And that was what Mother Teresa did. She couldn't relate to all the praying "up" and waiting for some kind of sign or voice or signal. Instead, she went to the most poverty stricken place on earth and she dug her fingers into the dirt and began a lifelong service to the people who were the most outcast, the most unloved, the most forgotten, the left behind, the nameless. A friend of mine tells me of dropping everything he had and following her into those hospices where he, a man of wealth, would be on his hands and knees cleaning up shit and vomit and blood. He said the smell alone in her hospice was enough to make you sick for a lifetime.

Though I don't call it that, I have discovered my place of "ministry." I see what happens when I sing my songs and tell my story on a stage. Last night after the show, the people were hugging me, telling me stories, crying, thanking me for providing a voice that they thought they had lost, telling me how inspired they now felt -- and three of those people were Catholic priests who had come because they had heard about our show.
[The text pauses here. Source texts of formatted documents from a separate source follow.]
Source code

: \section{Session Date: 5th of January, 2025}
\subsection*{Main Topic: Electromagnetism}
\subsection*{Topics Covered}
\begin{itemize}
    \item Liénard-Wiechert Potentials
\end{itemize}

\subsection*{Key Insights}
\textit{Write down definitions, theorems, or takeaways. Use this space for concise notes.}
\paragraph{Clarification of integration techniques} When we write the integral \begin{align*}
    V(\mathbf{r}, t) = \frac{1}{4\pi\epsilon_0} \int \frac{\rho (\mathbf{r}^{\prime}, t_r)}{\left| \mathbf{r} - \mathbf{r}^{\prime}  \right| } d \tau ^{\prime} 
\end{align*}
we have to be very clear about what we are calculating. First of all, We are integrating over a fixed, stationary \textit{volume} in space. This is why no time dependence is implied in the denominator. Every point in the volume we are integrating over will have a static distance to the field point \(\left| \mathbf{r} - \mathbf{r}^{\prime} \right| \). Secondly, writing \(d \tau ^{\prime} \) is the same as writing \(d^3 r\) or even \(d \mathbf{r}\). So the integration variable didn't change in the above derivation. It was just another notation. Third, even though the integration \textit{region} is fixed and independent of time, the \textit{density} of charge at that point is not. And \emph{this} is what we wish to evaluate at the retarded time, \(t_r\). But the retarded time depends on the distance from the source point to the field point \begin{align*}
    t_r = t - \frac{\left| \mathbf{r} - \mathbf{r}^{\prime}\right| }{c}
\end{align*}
But if you were to ask me if I "believe" in "God," who the hell knows? I know, though, what the power of ministry is to people who need help. I'm certainly not trying to compare what I've done with the self-sacrificial ministry of Mother Teresa, but when I heard about this series of letters, it hit me hard.

Doubt is not faith. But doubt is what keeps our faith humble. I don't have to start a religion or hold myself up as some religious figure. I don't have to start a TV ministry and start asking for donations. I don't tell people to follow me or even care one whit about what I have to say on the subject of God.

But I can sing a song that touches their hearts and heals something inside. I can sing my songs in hospices (which I have) to caregivers to remind them of the importance of their work. I can sing to people who are dying (which I have) to give them some comfort in their pain. I can hug someone after my show who is standing there with tears streaming down their face.

I doubt everything. I doubt God. I doubt church. I doubt my talent. I doubt my own ability to be remotely compassionate. But I continue doing what I do because I've seen the results. That is my faith. That is what I hear from the pen of Mother Teresa. Faith is when you push ahead THROUGH the doubt and simply do your work.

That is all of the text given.